Thursday, June 25, 2015

VICTIM OF A “PUMP AND DUMP” SCHEME NOT ENTITLED TO THEFT LOSS DEDUCTION FOR LOSSES INCURRED

VICTIM OF A “PUMP AND DUMP” SCHEME NOT ENTITLED TO THEFT LOSS DEDUCTION FOR LOSSES INCURRED In a recent decision: Greenberger v. U.S., 115 AFTR 2d ¶2015-844 (D. Oh. 6/19/15). The District Court of Ohio ruled that a taxpayer was only entitled to a capital loss on the loss from the sale of stock rather than a theft loss as the taxpayer claimed. The taxpayer was the victim of a “pump and dump.” “Pump and dump” is a scheme whereby schemers “pump” up the value of shares through fictitious or fraudulent sales, then “dump” their shares at the inflated prices leaving the public with worthless shares. The taxpayer in Greenberger was one such victim. Yet, the Ohio District court ruled consistent with an Internal Revenue Service Notice. In Notice 2004-27, 2004-1 CB 782, the Internal Revenue Service stated that theft losses for declines in stock value resulting from corporate misconduct where the stock was purchased on an open market and not from the officers who may have made misrepresentations were to be disallowed. The Internal Revenue Service, in that Notice, said such losses due to corporate misconduct may only qualify as capital losses. I.R.C. Sec. 165(c)(3) allows individual taxpayers to deduct from their taxable income losses arising from theft crimes such as "larceny, embezzlement, and robbery." Treas. Reg. §1.165-8(d)) amplifies this stating: To deduct a theft loss, a taxpayer must show that the loss resulted from a taking of property that is illegal under the law of the state where it occurred, and that the taking was done with criminal intent. (Rev Rul 72-112, 1972-1 CB 60). In many cases, this requires that the perpetrator have specific intent to deprive the victim of his property, which in turn requires a degree of privity (i.e., close connection or relationship) between the perpetrator and the victim. Even though the court said the executives of the company committed a "theft offense," the court ruled that the fact that the taxpayer bought his shares on the open market meant that there was no direct transfer of funds to the culprits, and thus the taxpayer was ineligible for a theft loss deduction. The case was decided under Ohio law so a case similar to this in another state may be decided differently.

Thursday, June 18, 2015

ESTATE TAX CLOSING LETTERS ISSUED ONLY UPON REQUEST

ESTATE TAX CLOSING LETTERS ISSUED ONLY UPON REQUEST The Internal Revenue Service has just announced that, estate tax closing letters will be issued only upon request by the taxpayer for estate tax returns filed on or after June 1, 2015. It also clarified the circumstances under which it will issue closing letters for estate tax returns filed prior to June 1, 2015. Prior to the recent pronouncement, the Internal Revenue Service would issue an estate tax closing letter indicating the return is accepted as filed or send an audit notice within four to six months of filing.
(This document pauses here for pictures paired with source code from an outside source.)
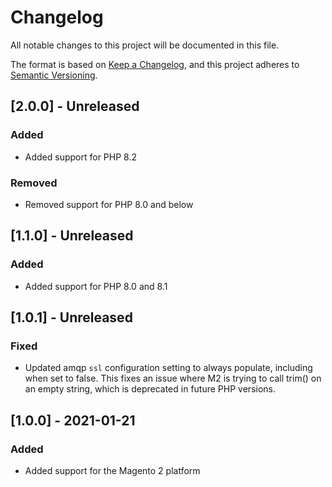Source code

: # Changelog

All notable changes to this project will be documented in this file.

The format is based on [Keep a Changelog](https://keepachangelog.com/en/1.0.0/),
and this project adheres to [Semantic Versioning](https://semver.org/spec/v2.0.0.html).

## [2.0.0] - Unreleased

### Added

- Added support for PHP 8.2

### Removed

- Removed support for PHP 8.0 and below

## [1.1.0] - Unreleased

### Added

- Added support for PHP 8.0 and 8.1

## [1.0.1] - Unreleased

### Fixed

- Updated amqp `ssl` configuration setting to always populate, including when set to false. This fixes an issue where M2
  is trying to call trim() on an empty string, which is deprecated in future PHP versions.

## [1.0.0] - 2021-01-21

### Added

- Added support for the Magento 2 platform
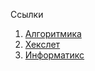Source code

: Ссылки
1. [Алгоритмика](https://ru.algorithmica.org/cs/general-dynamic/)
2. [Хекслет](https://guides.hexlet.io/ru/dynamic-programming/)
3. [Информатикс](https://informatics.msk.ru/mod/book/view.php?id=6516)

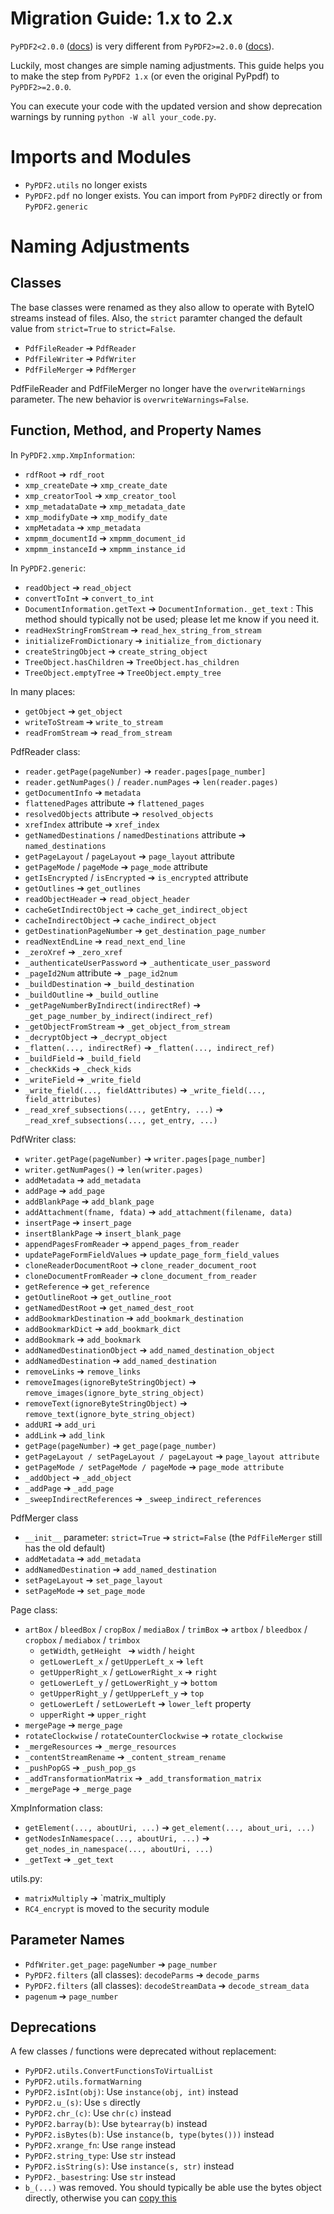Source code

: # Migration Guide: 1.x to 2.x

`PyPDF2<2.0.0` ([docs](https://pypdf2.readthedocs.io/en/1.27.12/meta/history.html))
is very different from `PyPDF2>=2.0.0` ([docs](https://pypdf2.readthedocs.io/en/latest/meta/history.html)).

Luckily, most changes are simple naming adjustments. This guide helps you to
make the step from `PyPDF2 1.x` (or even the original PyPpdf) to `PyPDF2>=2.0.0`.

You can execute your code with the updated version and show deprecation warnings
by running `python -W all your_code.py`.

# Imports and Modules

* `PyPDF2.utils` no longer exists
* `PyPDF2.pdf` no longer exists. You can import from `PyPDF2` directly or from
  `PyPDF2.generic`

# Naming Adjustments

## Classes

The base classes were renamed as they also allow to operate with ByteIO streams
instead of files. Also, the `strict` paramter changed the default value from
`strict=True` to `strict=False`.

* `PdfFileReader` ➔ `PdfReader`
* `PdfFileWriter` ➔ `PdfWriter`
* `PdfFileMerger` ➔ `PdfMerger`

PdfFileReader and PdfFileMerger no longer have the `overwriteWarnings`
parameter. The new behavior is `overwriteWarnings=False`.

## Function, Method, and Property Names

In `PyPDF2.xmp.XmpInformation`:

* `rdfRoot` ➔ `rdf_root`
* `xmp_createDate` ➔ `xmp_create_date`
* `xmp_creatorTool` ➔ `xmp_creator_tool`
* `xmp_metadataDate` ➔ `xmp_metadata_date`
* `xmp_modifyDate` ➔ `xmp_modify_date`
* `xmpMetadata` ➔ `xmp_metadata`
* `xmpmm_documentId` ➔ `xmpmm_document_id`
* `xmpmm_instanceId` ➔ `xmpmm_instance_id`

In `PyPDF2.generic`:

* `readObject` ➔ `read_object`
* `convertToInt` ➔ `convert_to_int`
* `DocumentInformation.getText` ➔ `DocumentInformation._get_text` : This method should typically not be used; please let me know if you need it.
* `readHexStringFromStream` ➔ `read_hex_string_from_stream`
* `initializeFromDictionary` ➔ `initialize_from_dictionary`
* `createStringObject` ➔ `create_string_object`
* `TreeObject.hasChildren` ➔ `TreeObject.has_children`
* `TreeObject.emptyTree` ➔ `TreeObject.empty_tree`

In many places:
  - `getObject` ➔ `get_object`
  - `writeToStream` ➔ `write_to_stream`
  - `readFromStream` ➔ `read_from_stream`


PdfReader class:
  - `reader.getPage(pageNumber)` ➔ `reader.pages[page_number]`
  - `reader.getNumPages()` / `reader.numPages` ➔ `len(reader.pages)`
  - `getDocumentInfo` ➔ `metadata`
  - `flattenedPages` attribute ➔ `flattened_pages`
  - `resolvedObjects` attribute ➔ `resolved_objects`
  - `xrefIndex` attribute ➔ `xref_index`
  - `getNamedDestinations` / `namedDestinations` attribute ➔ `named_destinations`
  - `getPageLayout` / `pageLayout` ➔ `page_layout` attribute
  - `getPageMode` / `pageMode` ➔ `page_mode` attribute
  - `getIsEncrypted` / `isEncrypted` ➔ `is_encrypted` attribute
  - `getOutlines` ➔ `get_outlines`
  - `readObjectHeader` ➔ `read_object_header`
  - `cacheGetIndirectObject` ➔ `cache_get_indirect_object`
  - `cacheIndirectObject` ➔ `cache_indirect_object`
  - `getDestinationPageNumber` ➔ `get_destination_page_number`
  - `readNextEndLine` ➔ `read_next_end_line`
  - `_zeroXref` ➔ `_zero_xref`
  - `_authenticateUserPassword` ➔ `_authenticate_user_password`
  - `_pageId2Num` attribute ➔ `_page_id2num`
  - `_buildDestination` ➔ `_build_destination`
  - `_buildOutline` ➔ `_build_outline`
  - `_getPageNumberByIndirect(indirectRef)` ➔ `_get_page_number_by_indirect(indirect_ref)`
  - `_getObjectFromStream` ➔ `_get_object_from_stream`
  - `_decryptObject` ➔ `_decrypt_object`
  - `_flatten(..., indirectRef)` ➔ `_flatten(..., indirect_ref)`
  - `_buildField` ➔ `_build_field`
  - `_checkKids` ➔ `_check_kids`
  - `_writeField` ➔ `_write_field`
  - `_write_field(..., fieldAttributes)` ➔ `_write_field(..., field_attributes)`
  - `_read_xref_subsections(..., getEntry, ...)` ➔ `_read_xref_subsections(..., get_entry, ...)`

PdfWriter class:
  - `writer.getPage(pageNumber)` ➔ `writer.pages[page_number]`
  - `writer.getNumPages()` ➔ `len(writer.pages)`
  - `addMetadata` ➔ `add_metadata`
  - `addPage` ➔ `add_page`
  - `addBlankPage` ➔ `add_blank_page`
  - `addAttachment(fname, fdata)` ➔ `add_attachment(filename, data)`
  - `insertPage` ➔ `insert_page`
  - `insertBlankPage` ➔ `insert_blank_page`
  - `appendPagesFromReader` ➔ `append_pages_from_reader`
  - `updatePageFormFieldValues` ➔ `update_page_form_field_values`
  - `cloneReaderDocumentRoot` ➔ `clone_reader_document_root`
  - `cloneDocumentFromReader` ➔ `clone_document_from_reader`
  - `getReference` ➔ `get_reference`
  - `getOutlineRoot` ➔ `get_outline_root`
  - `getNamedDestRoot` ➔ `get_named_dest_root`
  - `addBookmarkDestination` ➔ `add_bookmark_destination`
  - `addBookmarkDict` ➔ `add_bookmark_dict`
  - `addBookmark` ➔ `add_bookmark`
  - `addNamedDestinationObject` ➔ `add_named_destination_object`
  - `addNamedDestination` ➔ `add_named_destination`
  - `removeLinks` ➔ `remove_links`
  - `removeImages(ignoreByteStringObject)` ➔ `remove_images(ignore_byte_string_object)`
  - `removeText(ignoreByteStringObject)` ➔ `remove_text(ignore_byte_string_object)`
  - `addURI` ➔ `add_uri`
  - `addLink` ➔ `add_link`
  - `getPage(pageNumber)` ➔ `get_page(page_number)`
  - `getPageLayout / setPageLayout / pageLayout` ➔ `page_layout attribute`
  - `getPageMode / setPageMode / pageMode` ➔ `page_mode attribute`
  - `_addObject` ➔ `_add_object`
  - `_addPage` ➔ `_add_page`
  - `_sweepIndirectReferences` ➔ `_sweep_indirect_references`

PdfMerger class
  - `__init__` parameter: `strict=True` ➔ `strict=False` (the `PdfFileMerger` still has the old default)
  - `addMetadata` ➔ `add_metadata`
  - `addNamedDestination` ➔ `add_named_destination`
  - `setPageLayout` ➔ `set_page_layout`
  - `setPageMode` ➔ `set_page_mode`

Page class:
  - `artBox` / `bleedBox` / `cropBox` / `mediaBox` / `trimBox` ➔ `artbox` / `bleedbox` / `cropbox` / `mediabox` / `trimbox`
    - `getWidth`, `getHeight ` ➔ `width` / `height`
    - `getLowerLeft_x` / `getUpperLeft_x` ➔ `left`
    - `getUpperRight_x` / `getLowerRight_x` ➔ `right`
    - `getLowerLeft_y` / `getLowerRight_y` ➔ `bottom`
    - `getUpperRight_y` / `getUpperLeft_y` ➔ `top`
    - `getLowerLeft` / `setLowerLeft` ➔ `lower_left` property
    - `upperRight` ➔ `upper_right`
  - `mergePage` ➔ `merge_page`
  - `rotateClockwise` / `rotateCounterClockwise` ➔ `rotate_clockwise`
  - `_mergeResources` ➔ `_merge_resources`
  - `_contentStreamRename` ➔ `_content_stream_rename`
  - `_pushPopGS` ➔ `_push_pop_gs`
  - `_addTransformationMatrix` ➔ `_add_transformation_matrix`
  - `_mergePage` ➔ `_merge_page`

XmpInformation class:
  - `getElement(..., aboutUri, ...)` ➔ `get_element(..., about_uri, ...)`
  - `getNodesInNamespace(..., aboutUri, ...)` ➔ `get_nodes_in_namespace(..., aboutUri, ...)`
  - `_getText` ➔ `_get_text`

utils.py:
  - `matrixMultiply` ➔ `matrix_multiply
  - `RC4_encrypt` is moved to the security module

## Parameter Names

* `PdfWriter.get_page`: `pageNumber` ➔ `page_number`
* `PyPDF2.filters` (all classes): `decodeParms` ➔ `decode_parms`
* `PyPDF2.filters` (all classes): `decodeStreamData` ➔ `decode_stream_data`
* `pagenum` ➔ `page_number`

## Deprecations

A few classes / functions were deprecated without replacement:

* `PyPDF2.utils.ConvertFunctionsToVirtualList`
* `PyPDF2.utils.formatWarning`
* `PyPDF2.isInt(obj)`: Use `instance(obj, int)` instead
* `PyPDF2.u_(s)`: Use `s` directly
* `PyPDF2.chr_(c)`: Use `chr(c)` instead
* `PyPDF2.barray(b)`: Use `bytearray(b)` instead
* `PyPDF2.isBytes(b)`: Use `instance(b, type(bytes()))` instead
* `PyPDF2.xrange_fn`: Use `range` instead
* `PyPDF2.string_type`: Use `str` instead
* `PyPDF2.isString(s)`: Use `instance(s, str)` instead
* `PyPDF2._basestring`: Use `str` instead
* `b_(...)` was removed. You should typically be able use the bytes object directly, otherwise you can [copy this](https://github.com/py-pdf/PyPDF2/pull/986#issuecomment-1230698069)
It is often prudent for an estate executor to wait for the closing letter before distributing the majority of the estate. On its website, the I.R.S. asks that estate tax filers wait at least four months after filing the return to request the closing letter.

Monday, June 15, 2015

Lawsuit settlement payments not deductible for income tax purposes after claiming same as a deduction for estate tax purposes.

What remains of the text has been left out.